On a déjà bien du mal à s’accommoder de sa femme, mais que serait-ce, grand Dieu ! si ces gentils produits, destinés par le Créateur à exercer la patience masculine, parvenaient à se dédoubler, à être deux à la fois, à se multiplier autour de nous ?
Un tel phénomène, bien troublant et assurément fort redoutable pour le repos des hommes, a paru impossible jusqu’ici.
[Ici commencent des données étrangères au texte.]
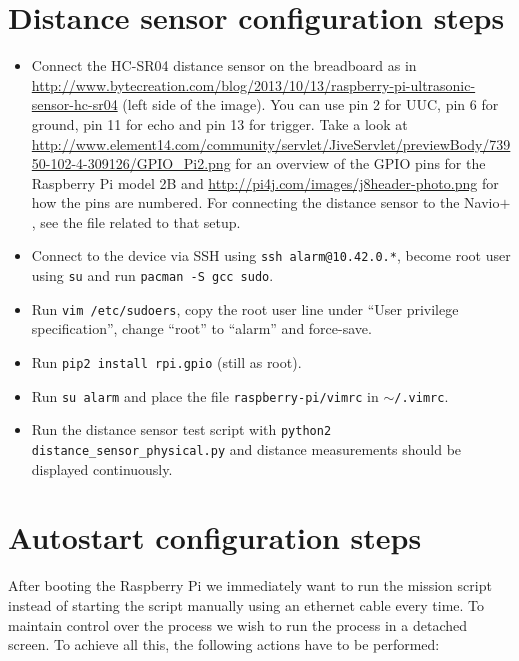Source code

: \documentclass{article}
\newcommand{\navio}{Navio$\stackrel{}{+}$}
\begin{document}
\section{Distance sensor configuration steps}
\begin{itemize}
    \item Connect the HC-SR04 distance sensor on the breadboard as in
          \url{http://www.bytecreation.com/blog/2013/10/13/raspberry-pi-ultrasonic-sensor-hc-sr04}
          (left side of the image). You can use pin 2 for UUC, pin 6 for
          ground, pin 11 for echo and pin 13 for trigger. Take a look at
          \url{http://www.element14.com/community/servlet/JiveServlet/previewBody/73950-102-4-309126/GPIO_Pi2.png}
          for an overview of the GPIO pins for the Raspberry Pi model 2B and
          \url{http://pi4j.com/images/j8header-photo.png} for how the pins are
          numbered. For connecting the distance sensor to the \navio{}, see the 
          file related to that setup.
    \item Connect to the device via SSH using {\tt ssh alarm@10.42.0.*}, become
          root user using {\tt su} and run {\tt pacman -S gcc sudo}.
    \item Run {\tt vim /etc/sudoers}, copy the root user line under ``User
          privilege specification'', change ``root'' to ``alarm'' and
          force-save.
    \item Run {\tt pip2 install rpi.gpio} (still as root).
    \item Run {\tt su alarm} and place the file {\tt raspberry-pi/vimrc} in
          {\tt $\sim$/.vimrc}.
    \item Run the distance sensor test script with {\tt python2 
          distance\_sensor\_physical.py}
          and distance measurements should be displayed continuously.
\end{itemize}

\section{Autostart configuration steps}
After booting the Raspberry Pi we immediately want to run the mission script 
instead of starting the script manually using an ethernet cable every time. To 
maintain control over the process we wish to run the process in a detached 
screen. To achieve all this, the following actions have to be performed:
\end{document}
On ne connaît guère que le bon Dieu qui soit capable de se manifester sous trois formes différentes, et, pour ce qui est du dédoublement de la personnalité, il faut remonter jusqu’à François Xavier, jésuite, pour en avoir un exemple.
On sait, en effet, que ce saint homme avait la faculté de se trouver, le même jour et à la même heure, en Chine et au Japon, fait certifié dans les annales de la Compagnie et qu’on ne saurait mettre en doute sans être le dernier des mécréants.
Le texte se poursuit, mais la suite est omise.